Twenty years ago, I curled up in the backseat of my parent’s Nissan Quest and spent an eight-hour road trip with only one book: Little Women. By the time we returned home from visiting my grandparents in North Carolina, I loved the four March sisters as if they were my own.
Over time, the exact details of the plot faded, but the deep satisfaction I felt after finishing the novel never left me. When I heard that Greta Gerwig was remaking a film version of the story, I knew I had to re-read the beloved book before heading to the theater.

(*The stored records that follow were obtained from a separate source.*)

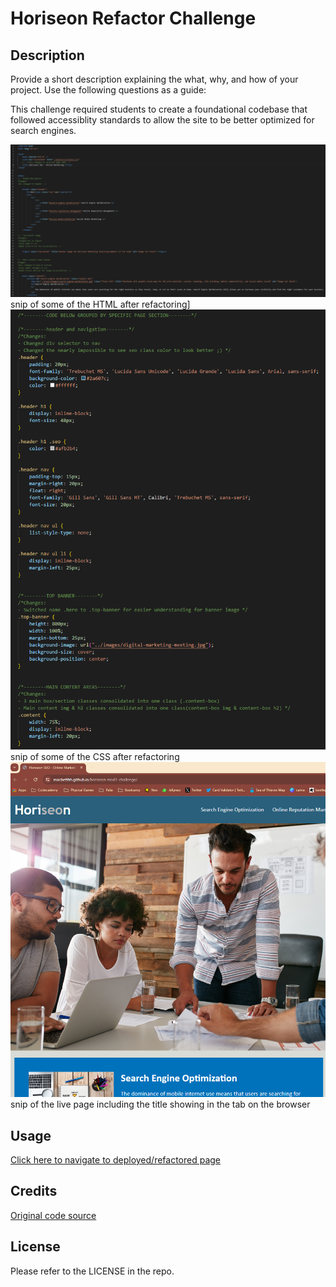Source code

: # Horiseon Refactor Challenge

## Description

Provide a short description explaining the what, why, and how of your project. Use the following questions as a guide:

This challenge required students to create a foundational codebase that followed accessiblity standards to allow the site to be better optimized for search engines. 

![Screenshot](assets\htmlSnip-readme.png?raw=true "HTML Snip")  snip of some of the HTML after refactoring]
![Screenshot](assets\cssSnip-readme.png?raw=true "CSS Snip")  snip of some of the CSS after refactoring
![Screeshot](assets\liveSnip-tabIncluded-readme.png?raw=true "Live Page Snip") snip of the live page including the title showing in the tab on the browser

## Usage

[Click here to navigate to deployed/refactored page](https://macbetthh.github.io/horiseon-mod1-challenge/)

## Credits

[Original code source](https://github.com/coding-boot-camp/urban-octo-telegram)

## License

Please refer to the LICENSE in the repo.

Twenty years after my first experience of the story, I still loved the March sisters, but I felt myself identifying unexpectedly with another character: Mrs. “Marmee” March. Now that I am a mother with a daughter, I observed her closely as I read. How does she discipline her children? How does she show her four daughters that she sees them and cares for them as individuals? How does she find the strength to carry through an entire year with her husband away at war? I was hungry to learn from this beloved literary mother.
In the first few chapters of Little Women, I was so impressed by Marmee’s virtues that I began to feel uneasy, acutely aware of my own shortcomings. “Could this woman ever be real?” I wondered as I watched her leave her daughters on Christmas morning to help another family in need, only to return and ask her girls to share their long-awaited Christmas breakfast with their hungry neighbors. She even asks her children to forego Christmas presents, because she thinks the spending would be frivolous during a time of war.

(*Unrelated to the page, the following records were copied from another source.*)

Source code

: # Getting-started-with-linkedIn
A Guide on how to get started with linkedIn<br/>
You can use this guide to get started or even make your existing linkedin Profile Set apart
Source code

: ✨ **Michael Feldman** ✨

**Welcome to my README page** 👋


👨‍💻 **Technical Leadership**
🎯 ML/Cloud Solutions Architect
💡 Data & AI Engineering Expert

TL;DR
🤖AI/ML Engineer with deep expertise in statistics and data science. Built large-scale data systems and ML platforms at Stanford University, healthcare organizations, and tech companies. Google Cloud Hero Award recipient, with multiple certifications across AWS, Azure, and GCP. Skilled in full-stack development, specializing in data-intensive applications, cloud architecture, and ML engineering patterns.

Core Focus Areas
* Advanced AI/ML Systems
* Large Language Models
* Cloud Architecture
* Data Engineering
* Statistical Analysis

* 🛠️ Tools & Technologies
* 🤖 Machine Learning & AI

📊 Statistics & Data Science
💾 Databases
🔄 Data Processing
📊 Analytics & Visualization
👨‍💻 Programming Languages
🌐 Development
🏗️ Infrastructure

At the outset, Marmee’s motherhood seems to be based on an unshakeable foundation of justice, temperance, and fortitude, which inspires her daughters but seems a bit unrealistic or even intimidating to the 21st century reader. Marmee holds her girls to a high standard, and acts as a guidepost for them as they mature over the course of the story. She also sets the bar high for the reader, reminding her that as Christians, we are called to intentionally cultivate a life of virtue, and so draw closer to Christ.
However, it is not in her perfection that Marmee is most inspiring to her daughters and Alcott’s readers. Rather, it is in her honesty about her imperfections that she makes the biggest impression.
Shortly after a dramatic fight between Jo and Amy, Jo cries to her mother about her inability to control her temper. As she comforts Jo, Marmee confesses to her daughter that she has struggled with the same temptation to anger herself. Jo is shocked by this confession, and even tells Marmee, “You are never angry!”
While reading the novel most recently, I shared both Jo’s shock and sentiment. Up until this point, Marmee appeared perfect. I was surprised not only that she had a flaw, but also that she so willingly and openly shared it with her daughter.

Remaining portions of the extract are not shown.